Humour and irony are by no means lacking in Polite Sex, but by now Wilcox's style has become a far more flexible instrument. Uprooting his characters from their Louisiana background, he endows their petty failures and triumphs in the city with dignity and poetry.
Mrs Tilman, very much the self-possessed doctor's wife back in Tula Springs, Louisiana, is just another easily harassed middle-aged woman in New York City; Clara, her daughter, can hardly recognise her. But in fact the city has wrought changes in Clara herself, too, and in Emily Brix, a young woman from her home town who, in this very different environment, becomes her closest friend. Emily and Clara are united not just by their background, but by a shared ambition. For them self-realisation is inextricable from success in the media world - whether theatre (for Emily) or advertisement modelling (for Clara). It's as if neither quite believes in the validity of their own identity unless there is public recognition of her outer form.

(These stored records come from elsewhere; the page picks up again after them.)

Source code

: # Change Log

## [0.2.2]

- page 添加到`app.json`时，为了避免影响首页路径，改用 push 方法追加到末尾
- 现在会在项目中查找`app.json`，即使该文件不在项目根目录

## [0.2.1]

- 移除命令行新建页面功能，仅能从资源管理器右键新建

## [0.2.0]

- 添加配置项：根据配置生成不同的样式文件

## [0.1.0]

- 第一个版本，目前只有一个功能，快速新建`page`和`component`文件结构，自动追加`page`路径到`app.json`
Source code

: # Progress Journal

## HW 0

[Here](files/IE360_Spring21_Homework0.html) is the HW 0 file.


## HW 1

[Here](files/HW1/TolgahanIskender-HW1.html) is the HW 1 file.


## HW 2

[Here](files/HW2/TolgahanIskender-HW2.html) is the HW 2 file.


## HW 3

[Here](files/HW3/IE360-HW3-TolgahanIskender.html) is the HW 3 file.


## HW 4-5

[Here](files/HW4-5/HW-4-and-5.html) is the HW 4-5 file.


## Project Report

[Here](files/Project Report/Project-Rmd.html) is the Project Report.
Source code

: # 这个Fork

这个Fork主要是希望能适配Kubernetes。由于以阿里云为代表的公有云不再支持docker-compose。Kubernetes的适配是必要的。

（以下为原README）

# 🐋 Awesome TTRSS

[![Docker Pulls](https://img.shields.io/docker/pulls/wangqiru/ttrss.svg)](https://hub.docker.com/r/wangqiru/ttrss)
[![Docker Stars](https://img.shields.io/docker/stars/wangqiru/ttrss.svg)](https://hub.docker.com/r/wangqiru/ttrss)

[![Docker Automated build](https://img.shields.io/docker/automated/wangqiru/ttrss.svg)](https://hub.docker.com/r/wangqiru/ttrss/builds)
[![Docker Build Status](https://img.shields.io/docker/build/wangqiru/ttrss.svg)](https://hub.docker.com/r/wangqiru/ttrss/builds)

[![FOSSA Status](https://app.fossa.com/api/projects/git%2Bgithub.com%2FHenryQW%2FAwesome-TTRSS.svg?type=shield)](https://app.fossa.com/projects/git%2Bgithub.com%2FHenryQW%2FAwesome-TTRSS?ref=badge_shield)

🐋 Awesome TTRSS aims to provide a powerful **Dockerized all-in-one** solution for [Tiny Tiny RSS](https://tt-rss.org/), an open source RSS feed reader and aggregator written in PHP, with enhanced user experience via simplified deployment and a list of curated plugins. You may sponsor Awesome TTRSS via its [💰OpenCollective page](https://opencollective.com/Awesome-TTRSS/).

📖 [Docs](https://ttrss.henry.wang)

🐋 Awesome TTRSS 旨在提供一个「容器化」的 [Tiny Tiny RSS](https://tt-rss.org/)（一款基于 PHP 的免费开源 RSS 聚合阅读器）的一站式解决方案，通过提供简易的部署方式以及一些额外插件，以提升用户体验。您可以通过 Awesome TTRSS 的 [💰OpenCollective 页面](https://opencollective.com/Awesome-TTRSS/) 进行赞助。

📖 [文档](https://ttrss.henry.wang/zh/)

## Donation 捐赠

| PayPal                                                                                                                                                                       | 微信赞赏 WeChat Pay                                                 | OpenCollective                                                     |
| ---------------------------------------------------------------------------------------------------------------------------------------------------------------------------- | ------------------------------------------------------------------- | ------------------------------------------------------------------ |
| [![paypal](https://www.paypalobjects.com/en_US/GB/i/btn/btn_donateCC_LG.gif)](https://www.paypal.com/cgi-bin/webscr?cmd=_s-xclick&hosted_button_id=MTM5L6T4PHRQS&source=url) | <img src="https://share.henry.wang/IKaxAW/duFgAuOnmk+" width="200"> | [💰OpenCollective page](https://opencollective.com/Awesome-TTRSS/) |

Both young women are deeply innocent, and imbued with a Southern attachment to the virginal that will persist through their lives. The year is 1971, and Polite Sex follows Emily and Clara through to the opening of the present decade. However much they feel themselves to be distanced from it, Tula Springs continues to influence their responses to the people and life around them. Emily, daughter of a self-made man, and shorter, quirkier and more intellectual than Clara, first enjoys an almost asexual relationship with an older married man, Lucas. Then, after knowing him for a remarkably short time, marries Hugh, not because there is passion on either side but because there's a needy loneliness.
Hugh is a divinity student, son of a rich family (his surname is Van Der Bilt, to the embarrassment of himself and his wife) and for all his genuine dilemmas, something of a spoilt child. The disintegration of this marriage and the double nature of the rivals to Emily in Hugh's heart and imagination constitute the novel's major dramatic interest.

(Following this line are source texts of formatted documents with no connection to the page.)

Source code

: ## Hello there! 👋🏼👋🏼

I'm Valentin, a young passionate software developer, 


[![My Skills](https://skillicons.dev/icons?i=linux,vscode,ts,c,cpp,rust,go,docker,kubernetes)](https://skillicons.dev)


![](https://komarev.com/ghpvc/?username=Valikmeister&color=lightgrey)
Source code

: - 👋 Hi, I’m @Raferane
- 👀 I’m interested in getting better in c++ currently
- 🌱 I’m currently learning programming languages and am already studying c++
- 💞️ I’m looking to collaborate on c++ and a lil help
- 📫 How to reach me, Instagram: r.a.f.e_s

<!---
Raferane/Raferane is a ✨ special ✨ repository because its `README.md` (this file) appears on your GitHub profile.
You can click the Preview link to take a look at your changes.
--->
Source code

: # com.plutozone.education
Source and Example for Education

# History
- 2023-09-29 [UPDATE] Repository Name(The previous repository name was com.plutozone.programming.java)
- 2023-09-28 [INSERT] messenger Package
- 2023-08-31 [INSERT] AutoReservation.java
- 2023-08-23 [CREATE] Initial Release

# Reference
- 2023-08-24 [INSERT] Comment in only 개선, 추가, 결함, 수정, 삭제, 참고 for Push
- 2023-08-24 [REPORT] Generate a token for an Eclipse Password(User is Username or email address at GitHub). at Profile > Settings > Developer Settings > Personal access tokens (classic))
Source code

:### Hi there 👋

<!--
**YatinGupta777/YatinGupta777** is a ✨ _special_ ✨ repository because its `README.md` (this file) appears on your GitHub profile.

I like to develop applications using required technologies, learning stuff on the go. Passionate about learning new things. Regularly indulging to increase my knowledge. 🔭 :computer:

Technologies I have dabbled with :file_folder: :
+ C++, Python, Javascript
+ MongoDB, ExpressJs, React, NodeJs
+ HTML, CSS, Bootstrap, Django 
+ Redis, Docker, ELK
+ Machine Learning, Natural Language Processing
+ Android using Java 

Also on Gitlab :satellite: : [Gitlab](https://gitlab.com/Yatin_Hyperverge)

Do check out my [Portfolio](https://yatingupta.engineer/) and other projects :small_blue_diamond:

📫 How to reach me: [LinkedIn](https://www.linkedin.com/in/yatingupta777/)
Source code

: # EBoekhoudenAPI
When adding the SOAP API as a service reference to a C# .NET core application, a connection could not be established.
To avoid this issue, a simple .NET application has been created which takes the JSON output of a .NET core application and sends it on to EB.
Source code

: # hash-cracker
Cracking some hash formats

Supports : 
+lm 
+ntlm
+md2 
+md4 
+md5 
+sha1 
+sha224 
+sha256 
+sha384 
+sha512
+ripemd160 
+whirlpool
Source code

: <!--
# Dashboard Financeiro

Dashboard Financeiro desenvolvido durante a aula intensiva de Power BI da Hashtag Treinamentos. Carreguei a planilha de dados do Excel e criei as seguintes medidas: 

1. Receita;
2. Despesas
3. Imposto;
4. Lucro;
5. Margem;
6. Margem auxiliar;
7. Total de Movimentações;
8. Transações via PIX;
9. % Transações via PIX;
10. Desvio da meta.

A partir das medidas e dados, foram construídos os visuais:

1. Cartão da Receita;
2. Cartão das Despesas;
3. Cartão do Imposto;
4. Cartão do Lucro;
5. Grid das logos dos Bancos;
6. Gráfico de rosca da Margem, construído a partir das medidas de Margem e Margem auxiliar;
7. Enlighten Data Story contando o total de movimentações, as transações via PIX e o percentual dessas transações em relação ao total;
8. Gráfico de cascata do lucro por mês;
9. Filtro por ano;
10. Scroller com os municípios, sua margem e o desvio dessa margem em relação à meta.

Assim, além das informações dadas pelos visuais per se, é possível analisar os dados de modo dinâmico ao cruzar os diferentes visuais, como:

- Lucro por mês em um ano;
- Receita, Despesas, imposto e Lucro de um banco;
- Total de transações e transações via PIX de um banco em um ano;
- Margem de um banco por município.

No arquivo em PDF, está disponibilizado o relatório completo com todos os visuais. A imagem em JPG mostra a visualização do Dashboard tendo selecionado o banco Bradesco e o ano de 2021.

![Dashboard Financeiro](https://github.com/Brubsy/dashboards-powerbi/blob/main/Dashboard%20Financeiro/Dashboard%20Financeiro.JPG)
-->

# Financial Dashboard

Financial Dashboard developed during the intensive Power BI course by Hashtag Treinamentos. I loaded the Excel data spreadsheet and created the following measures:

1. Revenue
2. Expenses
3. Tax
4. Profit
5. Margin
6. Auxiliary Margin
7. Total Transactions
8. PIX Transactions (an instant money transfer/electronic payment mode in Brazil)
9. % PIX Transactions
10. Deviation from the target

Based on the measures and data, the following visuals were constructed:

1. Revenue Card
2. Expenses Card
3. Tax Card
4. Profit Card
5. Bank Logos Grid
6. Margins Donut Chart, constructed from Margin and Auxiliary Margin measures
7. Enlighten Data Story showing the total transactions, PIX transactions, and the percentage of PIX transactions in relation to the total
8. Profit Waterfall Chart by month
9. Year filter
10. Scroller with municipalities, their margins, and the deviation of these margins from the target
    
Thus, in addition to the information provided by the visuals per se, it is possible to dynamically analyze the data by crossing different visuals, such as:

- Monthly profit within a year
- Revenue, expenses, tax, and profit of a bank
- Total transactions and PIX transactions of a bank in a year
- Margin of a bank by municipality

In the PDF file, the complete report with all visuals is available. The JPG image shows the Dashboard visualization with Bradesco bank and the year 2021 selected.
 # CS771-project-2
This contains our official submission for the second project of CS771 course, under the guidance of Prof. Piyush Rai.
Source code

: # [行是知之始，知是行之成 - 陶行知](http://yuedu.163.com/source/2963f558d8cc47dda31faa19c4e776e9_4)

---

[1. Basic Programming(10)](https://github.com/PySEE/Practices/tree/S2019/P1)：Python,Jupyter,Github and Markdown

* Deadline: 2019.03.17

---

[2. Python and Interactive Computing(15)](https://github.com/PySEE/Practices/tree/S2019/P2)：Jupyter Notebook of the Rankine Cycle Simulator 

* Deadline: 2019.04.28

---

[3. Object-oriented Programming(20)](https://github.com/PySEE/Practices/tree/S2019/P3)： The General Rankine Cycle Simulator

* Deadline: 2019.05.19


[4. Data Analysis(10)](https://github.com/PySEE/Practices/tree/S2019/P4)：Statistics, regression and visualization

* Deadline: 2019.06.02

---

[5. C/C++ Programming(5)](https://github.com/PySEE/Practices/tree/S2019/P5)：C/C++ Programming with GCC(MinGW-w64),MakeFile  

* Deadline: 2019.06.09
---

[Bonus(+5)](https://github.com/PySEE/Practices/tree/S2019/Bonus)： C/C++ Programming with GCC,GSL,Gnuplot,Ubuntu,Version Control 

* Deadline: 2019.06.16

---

Clara, the more beautiful, and of the two the more temperamentally inclined to marriage, is more successful than Emily in both love and work. After she has warded off the macho hunk, F X Pickens (who appears in Wilcox's first novel, Modern Baptists), she falls in love with that older married man of Emily's. And she attains a modest stardom. But in a beautiful epiphany, Wilcox makes us realise that, though we have been concentrating on their differences, the two women are not just profoundly similar but of the same substance. Two male bystanders see them "merged into the golden shade of a grove ... to become indistinguishable, like one."